Scan the listing below for the string "that" and copy each line where it turns up.

Dataset records:
::::::::
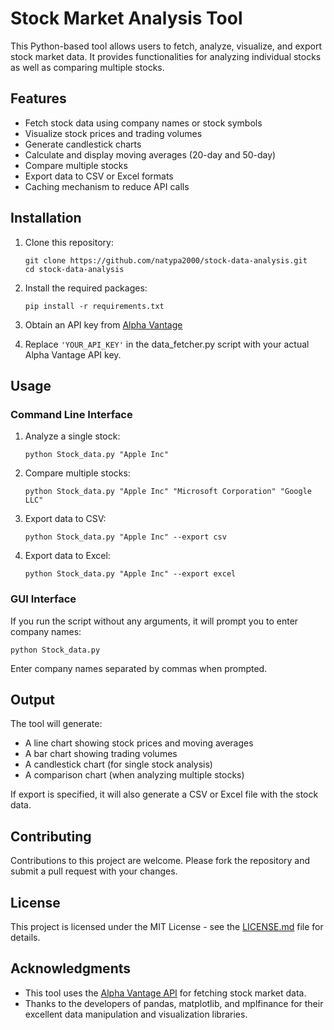 # Stock Market Analysis Tool

This Python-based tool allows users to fetch, analyze, visualize, and export stock market data. It provides functionalities for analyzing individual stocks as well as comparing multiple stocks.

## Features

- Fetch stock data using company names or stock symbols
- Visualize stock prices and trading volumes
- Generate candlestick charts
- Calculate and display moving averages (20-day and 50-day)
- Compare multiple stocks
- Export data to CSV or Excel formats
- Caching mechanism to reduce API calls

## Installation

1. Clone this repository:
   ```
   git clone https://github.com/natypa2000/stock-data-analysis.git
   cd stock-data-analysis
   ```

2. Install the required packages:
   ```
   pip install -r requirements.txt
   ```

3. Obtain an API key from [Alpha Vantage](https://www.alphavantage.co/support/#api-key)

4. Replace `'YOUR_API_KEY'` in the data_fetcher.py script with your actual Alpha Vantage API key.

## Usage

### Command Line Interface

1. Analyze a single stock:
   ```
   python Stock_data.py "Apple Inc"
   ```

2. Compare multiple stocks:
   ```
   python Stock_data.py "Apple Inc" "Microsoft Corporation" "Google LLC"
   ```

3. Export data to CSV:
   ```
   python Stock_data.py "Apple Inc" --export csv
   ```

4. Export data to Excel:
   ```
   python Stock_data.py "Apple Inc" --export excel
   ```

### GUI Interface

If you run the script without any arguments, it will prompt you to enter company names:

```
python Stock_data.py
```

Enter company names separated by commas when prompted.

## Output

The tool will generate:

- A line chart showing stock prices and moving averages
- A bar chart showing trading volumes
- A candlestick chart (for single stock analysis)
- A comparison chart (when analyzing multiple stocks)

If export is specified, it will also generate a CSV or Excel file with the stock data.

## Contributing

Contributions to this project are welcome. Please fork the repository and submit a pull request with your changes.

## License

This project is licensed under the MIT License - see the [LICENSE.md](LICENSE.md) file for details.

## Acknowledgments

- This tool uses the [Alpha Vantage API](https://www.alphavantage.co/) for fetching stock market data.
- Thanks to the developers of pandas, matplotlib, and mplfinance for their excellent data manipulation and visualization libraries.
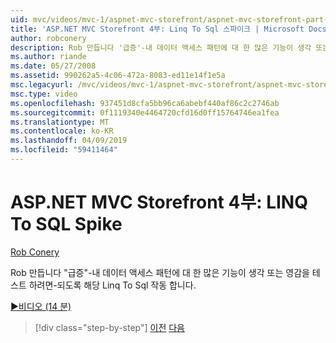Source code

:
 ```yaml
---
uid: mvc/videos/mvc-1/aspnet-mvc-storefront/aspnet-mvc-storefront-part-4-linq-to-sql-spike
title: 'ASP.NET MVC Storefront 4부: Linq To Sql 스파이크 | Microsoft Docs'
author: robconery
description: Rob 만듭니다 '급증'-내 데이터 액세스 패턴에 대 한 많은 기능이 생각 또는 영감을 테스트 하려면-되도록 해당 Linq To Sql 작동 합니다.
ms.author: riande
ms.date: 05/27/2008
ms.assetid: 990262a5-4c06-472a-8083-ed11e14f1e5a
msc.legacyurl: /mvc/videos/mvc-1/aspnet-mvc-storefront/aspnet-mvc-storefront-part-4-linq-to-sql-spike
msc.type: video
ms.openlocfilehash: 937451d8cfa5bb96ca6abebf440af86c2c2746ab
ms.sourcegitcommit: 0f1119340e4464720cfd16d0ff15764746ea1fea
ms.translationtype: MT
ms.contentlocale: ko-KR
ms.lasthandoff: 04/09/2019
ms.locfileid: "59411464"
---
```

# <a name="aspnet-mvc-storefront-part-4-linq-to-sql-spike"></a>ASP.NET MVC Storefront 4부: LINQ To SQL Spike

[Rob Conery](https://github.com/robconery)

Rob 만듭니다 "급증"-내 데이터 액세스 패턴에 대 한 많은 기능이 생각 또는 영감을 테스트 하려면-되도록 해당 Linq To Sql 작동 합니다.

[&#9654;비디오 (14 분)](https://channel9.msdn.com/Blogs/ASP-NET-Site-Videos/aspnet-mvc-storefront-part-4-linq-to-sql-spike)

> [!div class="step-by-step"]
> [이전](aspnet-mvc-storefront-part-3-pipes-and-filters.md)
> [다음](aspnet-mvc-storefront-part-5-globalization.md)
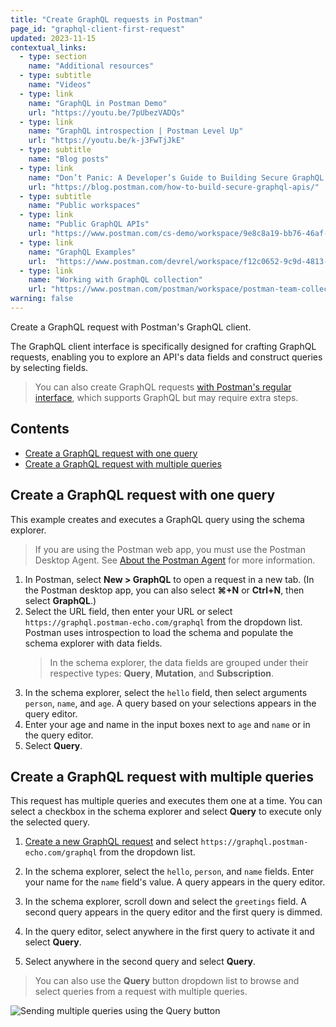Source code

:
 ```yaml
---
title: "Create GraphQL requests in Postman"
page_id: "graphql-client-first-request"
updated: 2023-11-15
contextual_links:
  - type: section
    name: "Additional resources"
  - type: subtitle
    name: "Videos"
  - type: link
    name: "GraphQL in Postman Demo"
    url: "https://youtu.be/7pUbezVADQs"
  - type: link
    name: "GraphQL introspection | Postman Level Up"
    url: "https://youtu.be/k-j3FwTjJkE"
  - type: subtitle
    name: "Blog posts"
  - type: link
    name: "Don’t Panic: A Developer’s Guide to Building Secure GraphQL APIs"
    url: "https://blog.postman.com/how-to-build-secure-graphql-apis/"
  - type: subtitle
    name: "Public workspaces"
  - type: link
    name: "Public GraphQL APIs"
    url: "https://www.postman.com/cs-demo/workspace/9e8c8a19-bb76-46af-9e8d-5747bf8fcce5"
  - type: link
    name: "GraphQL Examples"
    url:  "https://www.postman.com/devrel/workspace/f12c0652-9c9d-4813-968b-c8ed0b3f0022"
  - type: link
    name: "Working with GraphQL collection"
    url: "https://www.postman.com/postman/workspace/postman-team-collections/collection/1559645-c0dd3eb3-5258-4ddd-a6e4-2780c5212e33?ctx=documentation"
warning: false
---
```


Create a GraphQL request with Postman's GraphQL client.

The GraphQL client interface is specifically designed for crafting GraphQL requests, enabling you to explore an API's data fields and construct queries by selecting fields.

> You can also create GraphQL requests [with Postman's regular interface](/docs/sending-requests/graphql/graphql-http/), which supports GraphQL but may require extra steps.

## Contents

* [Create a GraphQL request with one query](#create-a-graphql-request-with-one-query)
* [Create a GraphQL request with multiple queries](#create-a-graphql-request-with-multiple-queries)

## Create a GraphQL request with one query

This example creates and executes a GraphQL query using the schema explorer.

> If you are using the Postman web app, you must use the Postman Desktop Agent. See [About the Postman Agent](/docs/getting-started/basics/about-postman-agent/) for more information.

1. In Postman, select **New > GraphQL** to open a request in a new tab. (In the Postman desktop app, you can also select **⌘+N** or **Ctrl+N**, then select **GraphQL**.)
1. Select the URL field, then enter your URL or select `https://graphql.postman-echo.com/graphql` from the dropdown list. Postman uses introspection to load the schema and populate the schema explorer with data fields.
    > In the schema explorer, the data fields are grouped under their respective types: **Query**, **Mutation**, and **Subscription**.
1. In the schema explorer, select the `hello` field, then select arguments `person`, `name`, and `age`. A query based on your selections appears in the query editor.
1. Enter your age and name in the input boxes next to `age` and `name` or in the query editor.
1. Select **Query**.

## Create a GraphQL request with multiple queries

This request has multiple queries and executes them one at a time. You can select a checkbox in the schema explorer and select **Query** to execute only the selected query.

1. [Create a new GraphQL request](#create-a-graphql-request-with-one-query) and select `https://graphql.postman-echo.com/graphql` from the dropdown list.

1. In the schema explorer, select the `hello`, `person`, and `name` fields. Enter your name for the `name` field's value. A query appears in the query editor.

1. In the schema explorer, scroll down and select the `greetings` field. A second query appears in the query editor and the first query is dimmed.

1. In the query editor, select anywhere in the first query to activate it and select **Query**.

1. Select anywhere in the second query and select **Query**.

> You can also use the **Query** button dropdown list to browse and select queries from a request with multiple queries.

<img src="https://assets.postman.com/postman-labs-docs/graphql-docs/multiquery-switcher.jpg" alt="Sending multiple queries using the Query button">
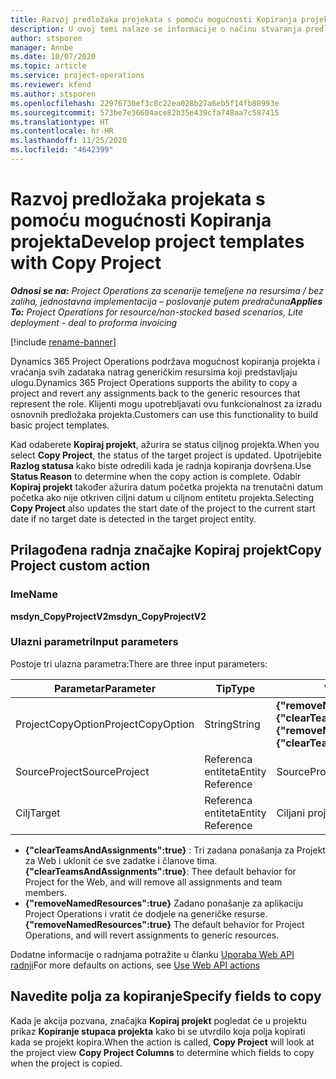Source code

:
 ```yaml
---
title: Razvoj predložaka projekata s pomoću mogućnosti Kopiranja projekta
description: U ovoj temi nalaze se informacije o načinu stvaranja predložaka projekta s pomoću prilagođene radnje Kopiraj projekt.
author: stsporen
manager: Annbe
ms.date: 10/07/2020
ms.topic: article
ms.service: project-operations
ms.reviewer: kfend
ms.author: stsporen
ms.openlocfilehash: 22976730ef3c8c22ea028b27a6eb5f14fb88993e
ms.sourcegitcommit: 573be7e36604ace82b35e439cfa748aa7c587415
ms.translationtype: HT
ms.contentlocale: hr-HR
ms.lasthandoff: 11/25/2020
ms.locfileid: "4642399"
---
```

# <a name="develop-project-templates-with-copy-project"></a><span data-ttu-id="b30e0-103">Razvoj predložaka projekata s pomoću mogućnosti Kopiranja projekta</span><span class="sxs-lookup"><span data-stu-id="b30e0-103">Develop project templates with Copy Project</span></span>

<span data-ttu-id="b30e0-104">_**Odnosi se na:** Project Operations za scenarije temeljene na resursima / bez zaliha, jednostavna implementacija – poslovanje putem predračuna_</span><span class="sxs-lookup"><span data-stu-id="b30e0-104">_**Applies To:** Project Operations for resource/non-stocked based scenarios, Lite deployment - deal to proforma invoicing_</span></span>

[!include [rename-banner](~/includes/cc-data-platform-banner.md)]

<span data-ttu-id="b30e0-105">Dynamics 365 Project Operations podržava mogućnost kopiranja projekta i vraćanja svih zadataka natrag generičkim resursima koji predstavljaju ulogu.</span><span class="sxs-lookup"><span data-stu-id="b30e0-105">Dynamics 365 Project Operations supports the ability to copy a project and revert any assignments back to the generic resources that represent the role.</span></span> <span data-ttu-id="b30e0-106">Klijenti mogu upotrebljavati ovu funkcionalnost za izradu osnovnih predložaka projekta.</span><span class="sxs-lookup"><span data-stu-id="b30e0-106">Customers can use this functionality to build basic project templates.</span></span>

<span data-ttu-id="b30e0-107">Kad odaberete **Kopiraj projekt**, ažurira se status ciljnog projekta.</span><span class="sxs-lookup"><span data-stu-id="b30e0-107">When you select **Copy Project**, the status of the target project is updated.</span></span> <span data-ttu-id="b30e0-108">Upotrijebite **Razlog statusa** kako biste odredili kada je radnja kopiranja dovršena.</span><span class="sxs-lookup"><span data-stu-id="b30e0-108">Use **Status Reason** to determine when the copy action is complete.</span></span> <span data-ttu-id="b30e0-109">Odabir **Kopiraj projekt** također ažurira datum početka projekta na trenutačni datum početka ako nije otkriven ciljni datum u ciljnom entitetu projekta.</span><span class="sxs-lookup"><span data-stu-id="b30e0-109">Selecting **Copy Project** also updates the start date of the project to the current start date if no target date is detected in the target project entity.</span></span>

## <a name="copy-project-custom-action"></a><span data-ttu-id="b30e0-110">Prilagođena radnja značajke Kopiraj projekt</span><span class="sxs-lookup"><span data-stu-id="b30e0-110">Copy Project custom action</span></span> 

### <a name="name"></a><span data-ttu-id="b30e0-111">Ime</span><span class="sxs-lookup"><span data-stu-id="b30e0-111">Name</span></span> 

<span data-ttu-id="b30e0-112">**msdyn_CopyProjectV2**</span><span class="sxs-lookup"><span data-stu-id="b30e0-112">**msdyn_CopyProjectV2**</span></span>

### <a name="input-parameters"></a><span data-ttu-id="b30e0-113">Ulazni parametri</span><span class="sxs-lookup"><span data-stu-id="b30e0-113">Input parameters</span></span>
<span data-ttu-id="b30e0-114">Postoje tri ulazna parametra:</span><span class="sxs-lookup"><span data-stu-id="b30e0-114">There are three input parameters:</span></span>

| <span data-ttu-id="b30e0-115">Parametar</span><span class="sxs-lookup"><span data-stu-id="b30e0-115">Parameter</span></span>          | <span data-ttu-id="b30e0-116">Tip</span><span class="sxs-lookup"><span data-stu-id="b30e0-116">Type</span></span>   | <span data-ttu-id="b30e0-117">Vrijednosti</span><span class="sxs-lookup"><span data-stu-id="b30e0-117">Values</span></span>                                                   | 
|--------------------|--------|----------------------------------------------------------|
| <span data-ttu-id="b30e0-118">ProjectCopyOption</span><span class="sxs-lookup"><span data-stu-id="b30e0-118">ProjectCopyOption</span></span>  | <span data-ttu-id="b30e0-119">String</span><span class="sxs-lookup"><span data-stu-id="b30e0-119">String</span></span> | <span data-ttu-id="b30e0-120">**{"removeNamedResources":true}** ili **{"clearTeamsAndAssignments":true}**</span><span class="sxs-lookup"><span data-stu-id="b30e0-120">**{"removeNamedResources":true}** or **{"clearTeamsAndAssignments":true}**</span></span> |
| <span data-ttu-id="b30e0-121">SourceProject</span><span class="sxs-lookup"><span data-stu-id="b30e0-121">SourceProject</span></span>      | <span data-ttu-id="b30e0-122">Referenca entiteta</span><span class="sxs-lookup"><span data-stu-id="b30e0-122">Entity Reference</span></span> | <span data-ttu-id="b30e0-123">SourceProject</span><span class="sxs-lookup"><span data-stu-id="b30e0-123">Source Project</span></span> |
| <span data-ttu-id="b30e0-124">Cilj</span><span class="sxs-lookup"><span data-stu-id="b30e0-124">Target</span></span>             | <span data-ttu-id="b30e0-125">Referenca entiteta</span><span class="sxs-lookup"><span data-stu-id="b30e0-125">Entity Reference</span></span> | <span data-ttu-id="b30e0-126">Ciljani projekt</span><span class="sxs-lookup"><span data-stu-id="b30e0-126">Target Project</span></span> |


- <span data-ttu-id="b30e0-127">**{"clearTeamsAndAssignments":true}** : Tri zadana ponašanja za Projekt za Web i uklonit će sve zadatke i članove tima.</span><span class="sxs-lookup"><span data-stu-id="b30e0-127">**{"clearTeamsAndAssignments":true}**: Thee default behavior for Project for the Web, and will remove all assignments and team members.</span></span>
- <span data-ttu-id="b30e0-128">**{"removeNamedResources":true}** Zadano ponašanje za aplikaciju Project Operations i vratit će dodjele na generičke resurse.</span><span class="sxs-lookup"><span data-stu-id="b30e0-128">**{"removeNamedResources":true}** The default behavior for Project Operations, and will revert assignments to generic resources.</span></span>

<span data-ttu-id="b30e0-129">Dodatne informacije o radnjama potražite u članku [Uporaba Web API radnji](https://docs.microsoft.com/powerapps/developer/common-data-service/webapi/use-web-api-actions)</span><span class="sxs-lookup"><span data-stu-id="b30e0-129">For more defaults on actions, see [Use Web API actions](https://docs.microsoft.com/powerapps/developer/common-data-service/webapi/use-web-api-actions)</span></span>

## <a name="specify-fields-to-copy"></a><span data-ttu-id="b30e0-130">Navedite polja za kopiranje</span><span class="sxs-lookup"><span data-stu-id="b30e0-130">Specify fields to copy</span></span> 
<span data-ttu-id="b30e0-131">Kada je akcija pozvana, značajka **Kopiraj projekt** pogledat će u projektu prikaz **Kopiranje stupaca projekta** kako bi se utvrdilo koja polja kopirati kada se projekt kopira.</span><span class="sxs-lookup"><span data-stu-id="b30e0-131">When the action is called, **Copy Project** will look at the project view **Copy Project Columns** to determine which fields to copy when the project is copied.</span></span>
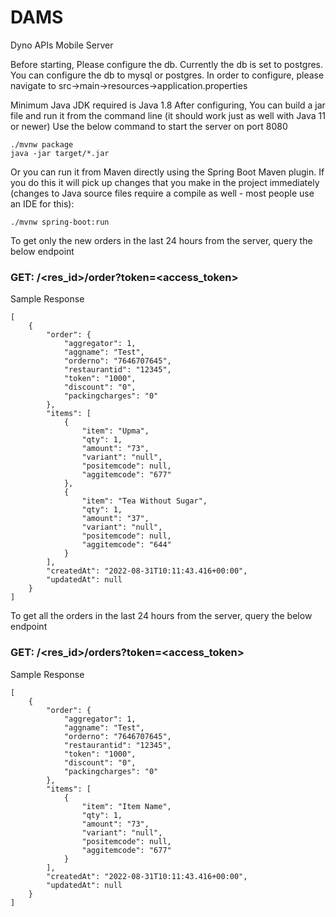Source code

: # DAMS
Dyno APIs Mobile Server

Before starting, Please configure the db. Currently the db is set to postgres.
You can configure the db to mysql or postgres. In order to configure, please navigate to src->main->resources->application.properties

Minimum Java JDK required is Java 1.8
After configuring, You can build a jar file and run it from the command line (it should work just as well with Java 11 or newer)
Use the below command to start the server on port 8080
```
./mvnw package
java -jar target/*.jar
```
Or you can run it from Maven directly using the Spring Boot Maven plugin. If you do this it will pick up changes that you make in the project immediately (changes to Java source files require a compile as well - most people use an IDE for this):

```
./mvnw spring-boot:run
```

To get only the new orders in the last 24 hours from the server, query the below endpoint
### GET: /<res_id>/order?token=<access_token>
Sample Response

```
[
    {
        "order": {
            "aggregator": 1,
            "aggname": "Test",
            "orderno": "7646707645",
            "restaurantid": "12345",
            "token": "1000",
            "discount": "0",
            "packingcharges": "0"
        },
        "items": [
            {
                "item": "Upma",
                "qty": 1,
                "amount": "73",
                "variant": "null",
                "positemcode": null,
                "aggitemcode": "677"
            },
            {
                "item": "Tea Without Sugar",
                "qty": 1,
                "amount": "37",
                "variant": "null",
                "positemcode": null,
                "aggitemcode": "644"
            }
        ],
        "createdAt": "2022-08-31T10:11:43.416+00:00",
        "updatedAt": null
    }
]
```

To get all the orders in the last 24 hours from the server, query the below endpoint
### GET: /<res_id>/orders?token=<access_token>
Sample Response

```
[
    {
        "order": {
            "aggregator": 1,
            "aggname": "Test",
            "orderno": "7646707645",
            "restaurantid": "12345",
            "token": "1000",
            "discount": "0",
            "packingcharges": "0"
        },
        "items": [
            {
                "item": "Item Name",
                "qty": 1,
                "amount": "73",
                "variant": "null",
                "positemcode": null,
                "aggitemcode": "677"
            }
        ],
        "createdAt": "2022-08-31T10:11:43.416+00:00",
        "updatedAt": null
    }
]
```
::::::::
Response box:
<span data-ttu-id="b30e0-105">Dynamics 365 Project Operations podržava mogućnost kopiranja projekta i vraćanja svih zadataka natrag generičkim resursima koji predstavljaju ulogu.</span><span class="sxs-lookup"><span data-stu-id="b30e0-105">Dynamics 365 Project Operations supports the ability to copy a project and revert any assignments back to the generic resources that represent the role.</span></span> <span data-ttu-id="b30e0-106">Klijenti mogu upotrebljavati ovu funkcionalnost za izradu osnovnih predložaka projekta.</span><span class="sxs-lookup"><span data-stu-id="b30e0-106">Customers can use this functionality to build basic project templates.</span></span>
Or you can run it from Maven directly using the Spring Boot Maven plugin. If you do this it will pick up changes that you make in the project immediately (changes to Java source files require a compile as well - most people use an IDE for this):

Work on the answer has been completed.